CARICOM leaders raised with the Prime Minister of the United Kingdom the Honourable Gordon Brown their concerns over the inequity of the recently imposed Airline Passenger Duty (APD), which places the region’s tourism sector at a competitive disadvantage. It was agreed that the Community would send a team to the UK to further discuss a proposal it had put forward with respect to placing the region in a more favourable band of the APD.

Concerns were also expressed over the direction of UK’s new immigration policy which inter alia imposes new visa requirements on some CARICOM Member States. It was agreed that both sides should find a new and more nimble informal mechanism to address concerns in the relationship.

CARICOM Heads of Government and South Africa President His Excellency Jacob Zuma agreed that efforts needed to be made to move beyond words and to take action, including the establishment of linkages between the relevant institutions, with a view to strengthening relations with South Africa itself, but also with the African Union (AU) and the Southern African Development Community (SADC). President Zuma indicated that he would make himself the advocate on this matter with both Organizations.

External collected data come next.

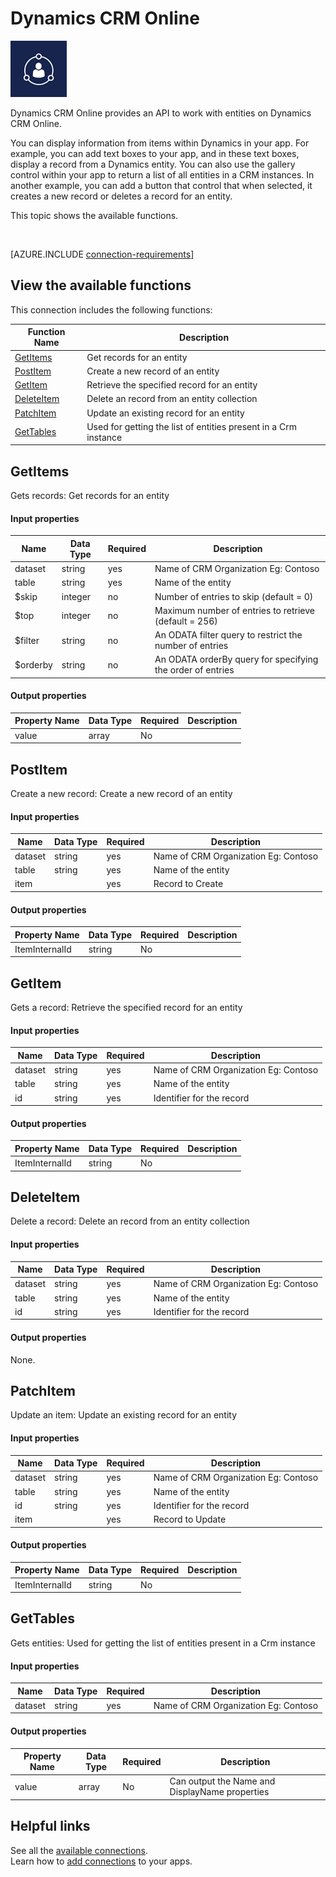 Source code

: <properties
	pageTitle="Overview of the Dynamics CRM Online connection | Microsoft PowerApps"
	description="See the available Dynamics CRM Online functions, responses, and examples"
	services=""	
	suite="powerapps"
	documentationCenter="" 	
	authors="MandiOhlinger"	
	manager="erikre"	
	editor="" 
	tags="" />

<tags
ms.service="powerapps"
ms.devlang="na"
ms.topic="article"
ms.tgt_pltfrm="na"
ms.workload="na"
ms.date="04/26/2016"
ms.author="mandia"/>

#  Dynamics CRM Online

![Dynamics CRM Online](./media/connection-dynamics-crmonline/dynamicscrmicon.png)

Dynamics CRM Online provides an API to work with entities on Dynamics CRM Online.

You can display information from items within Dynamics in your app. For example, you can add text boxes to your app, and in these text boxes, display a record from a Dynamics entity. You can also use the gallery control within your app to return a list of all entities in a CRM instances. In another example, you can add a button that control that when selected, it creates a new record or deletes a record for an entity. 

This topic shows the available functions.

&nbsp;

[AZURE.INCLUDE [connection-requirements](../../includes/connection-requirements.md)]

## View the available functions

This connection includes the following functions:

| Function Name |  Description |
| --- | --- |
|[GetItems](connection-dynamics-crmonline.md#getitems) | Get records for an entity |
|[PostItem](connection-dynamics-crmonline.md#postitem) | Create a new record of an entity |
|[GetItem](connection-dynamics-crmonline.md#getitem) | Retrieve the specified record for an entity |
|[DeleteItem](connection-dynamics-crmonline.md#deleteitem) | Delete an record from an entity collection |
|[PatchItem](connection-dynamics-crmonline.md#patchitem) | Update an existing record for an entity |
|[GetTables](connection-dynamics-crmonline.md#gettables) | Used for getting the list of entities present in a Crm instance |


## GetItems
Gets records: Get records for an entity 

#### Input properties

| Name| Data Type|Required|Description|
| ---|---|---|---|
|dataset|string|yes|Name of CRM Organization Eg: Contoso|
|table|string|yes|Name of the entity|
|$skip|integer|no|Number of entries to skip (default = 0)|
|$top|integer|no|Maximum number of entries to retrieve (default = 256)|
|$filter|string|no|An ODATA filter query to restrict the number of entries|
|$orderby|string|no|An ODATA orderBy query for specifying the order of entries|

#### Output properties

| Property Name | Data Type | Required | Description |
|---|---|---|---|
|value|array|No | |


## PostItem
Create a new record: Create a new record of an entity 

#### Input properties

| Name| Data Type|Required|Description|
| ---|---|---|---|
|dataset|string|yes|Name of CRM Organization Eg: Contoso|
|table|string|yes|Name of the entity|
|item| |yes|Record to Create|

#### Output properties

| Property Name | Data Type | Required | Description |
|---|---|---|---|
|ItemInternalId|string|No | |


## GetItem
Gets a record: Retrieve the specified record for an entity 

#### Input properties

| Name| Data Type|Required|Description|
| ---|---|---|---|
|dataset|string|yes|Name of CRM Organization Eg: Contoso|
|table|string|yes|Name of the entity|
|id|string|yes|Identifier for the record|

#### Output properties

| Property Name | Data Type | Required | Description |
|---|---|---|---|
|ItemInternalId|string|No | |


## DeleteItem
Delete a record: Delete an record from an entity collection 

#### Input properties

| Name| Data Type|Required|Description|
| ---|---|---|---|
|dataset|string|yes|Name of CRM Organization Eg: Contoso|
|table|string|yes|Name of the entity|
|id|string|yes|Identifier for the record|

#### Output properties
None. 


## PatchItem
Update an item: Update an existing record for an entity 

#### Input properties

| Name| Data Type|Required|Description|
| ---|---|---|---|
|dataset|string|yes|Name of CRM Organization Eg: Contoso|
|table|string|yes|Name of the entity|
|id|string|yes|Identifier for the record|
|item| |yes|Record to Update|

#### Output properties

| Property Name | Data Type | Required | Description |
|---|---|---|---|
|ItemInternalId|string|No | |


## GetTables
Gets entities: Used for getting the list of entities present in a Crm instance 

#### Input properties

| Name| Data Type|Required|Description|
| ---|---|---|---|
|dataset|string|yes|Name of CRM Organization Eg: Contoso|

#### Output properties

| Property Name | Data Type | Required | Description |
|---|---|---|---|
|value|array|No | Can output the Name and DisplayName properties |



## Helpful links

See all the [available connections](../connections-list.md).  
Learn how to [add connections](../add-manage-connections.md) to your apps.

Trade, tourism, climate change, security, air links, establishment and strengthening of ties between universities were viewed as areas in which the two sides could cooperate. South Africa indicated its interest in initiating negotiations in 2010 for an air services agreement with CARICOM. Other areas touched on related to the G20, the Diaspora Summit, and Zimbabwe. On several occasions, President Zuma referred to the valuable contribution made by CARICOM, and its music, to South Africa’s fight for freedom.